■ **WORK ITEM**: Find the string "hdots" in the material. Copy every line that has it.

■ **STORED DATA**:
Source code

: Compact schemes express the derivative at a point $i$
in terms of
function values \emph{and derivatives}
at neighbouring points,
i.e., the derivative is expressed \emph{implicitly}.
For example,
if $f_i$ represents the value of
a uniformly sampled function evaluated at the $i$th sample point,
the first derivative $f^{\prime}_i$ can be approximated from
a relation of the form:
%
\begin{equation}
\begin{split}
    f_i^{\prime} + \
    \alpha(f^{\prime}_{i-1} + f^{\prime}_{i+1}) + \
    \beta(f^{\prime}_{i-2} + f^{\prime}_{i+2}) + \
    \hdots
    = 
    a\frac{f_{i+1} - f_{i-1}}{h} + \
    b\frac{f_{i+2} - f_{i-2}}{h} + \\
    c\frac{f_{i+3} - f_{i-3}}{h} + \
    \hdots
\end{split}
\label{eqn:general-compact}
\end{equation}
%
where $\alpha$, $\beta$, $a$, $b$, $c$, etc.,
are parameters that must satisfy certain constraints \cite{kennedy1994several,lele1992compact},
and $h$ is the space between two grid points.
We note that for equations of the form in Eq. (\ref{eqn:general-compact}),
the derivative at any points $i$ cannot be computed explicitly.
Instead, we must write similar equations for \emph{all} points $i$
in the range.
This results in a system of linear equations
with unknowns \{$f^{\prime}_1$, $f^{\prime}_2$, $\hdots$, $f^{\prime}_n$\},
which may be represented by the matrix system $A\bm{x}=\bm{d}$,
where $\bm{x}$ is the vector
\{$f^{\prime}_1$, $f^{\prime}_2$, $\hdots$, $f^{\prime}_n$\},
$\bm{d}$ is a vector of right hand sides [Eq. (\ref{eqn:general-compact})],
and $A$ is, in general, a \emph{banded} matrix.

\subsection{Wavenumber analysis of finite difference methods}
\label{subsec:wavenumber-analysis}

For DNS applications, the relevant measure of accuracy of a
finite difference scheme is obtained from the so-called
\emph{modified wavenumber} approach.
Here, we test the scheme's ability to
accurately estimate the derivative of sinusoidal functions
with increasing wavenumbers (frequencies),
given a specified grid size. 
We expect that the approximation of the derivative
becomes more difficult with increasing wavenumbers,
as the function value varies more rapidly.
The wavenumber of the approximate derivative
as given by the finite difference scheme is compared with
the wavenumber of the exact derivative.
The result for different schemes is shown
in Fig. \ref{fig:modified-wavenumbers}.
---
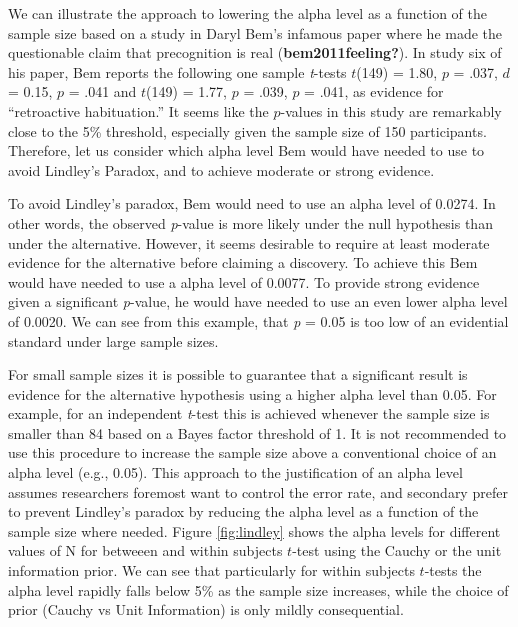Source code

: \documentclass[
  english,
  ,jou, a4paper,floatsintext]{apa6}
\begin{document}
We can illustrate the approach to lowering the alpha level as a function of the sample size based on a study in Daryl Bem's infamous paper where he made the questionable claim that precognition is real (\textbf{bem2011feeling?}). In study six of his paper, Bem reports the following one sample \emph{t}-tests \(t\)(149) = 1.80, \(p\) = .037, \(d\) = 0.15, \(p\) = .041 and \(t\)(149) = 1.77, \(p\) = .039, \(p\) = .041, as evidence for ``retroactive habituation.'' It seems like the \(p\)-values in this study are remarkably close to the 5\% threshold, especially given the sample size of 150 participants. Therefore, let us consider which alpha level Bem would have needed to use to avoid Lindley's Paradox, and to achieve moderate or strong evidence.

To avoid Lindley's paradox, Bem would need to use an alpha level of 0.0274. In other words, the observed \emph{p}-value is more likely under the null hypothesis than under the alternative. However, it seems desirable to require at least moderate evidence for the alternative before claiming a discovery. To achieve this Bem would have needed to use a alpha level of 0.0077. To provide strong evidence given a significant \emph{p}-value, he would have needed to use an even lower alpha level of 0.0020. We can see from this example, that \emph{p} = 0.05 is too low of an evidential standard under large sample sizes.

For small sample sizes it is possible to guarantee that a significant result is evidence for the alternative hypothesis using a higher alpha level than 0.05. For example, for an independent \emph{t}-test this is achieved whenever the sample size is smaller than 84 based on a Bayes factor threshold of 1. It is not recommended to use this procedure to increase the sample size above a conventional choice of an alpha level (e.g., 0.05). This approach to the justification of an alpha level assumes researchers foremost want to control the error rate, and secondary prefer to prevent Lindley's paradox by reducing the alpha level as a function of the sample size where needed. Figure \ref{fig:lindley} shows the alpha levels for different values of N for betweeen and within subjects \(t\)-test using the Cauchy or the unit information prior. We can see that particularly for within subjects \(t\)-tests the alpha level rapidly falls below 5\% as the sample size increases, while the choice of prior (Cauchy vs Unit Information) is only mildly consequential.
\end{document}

■ **EXERCISE ANSWER**:
    \hdots
    \hdots
with unknowns \{$f^{\prime}_1$, $f^{\prime}_2$, $\hdots$, $f^{\prime}_n$\},
\{$f^{\prime}_1$, $f^{\prime}_2$, $\hdots$, $f^{\prime}_n$\},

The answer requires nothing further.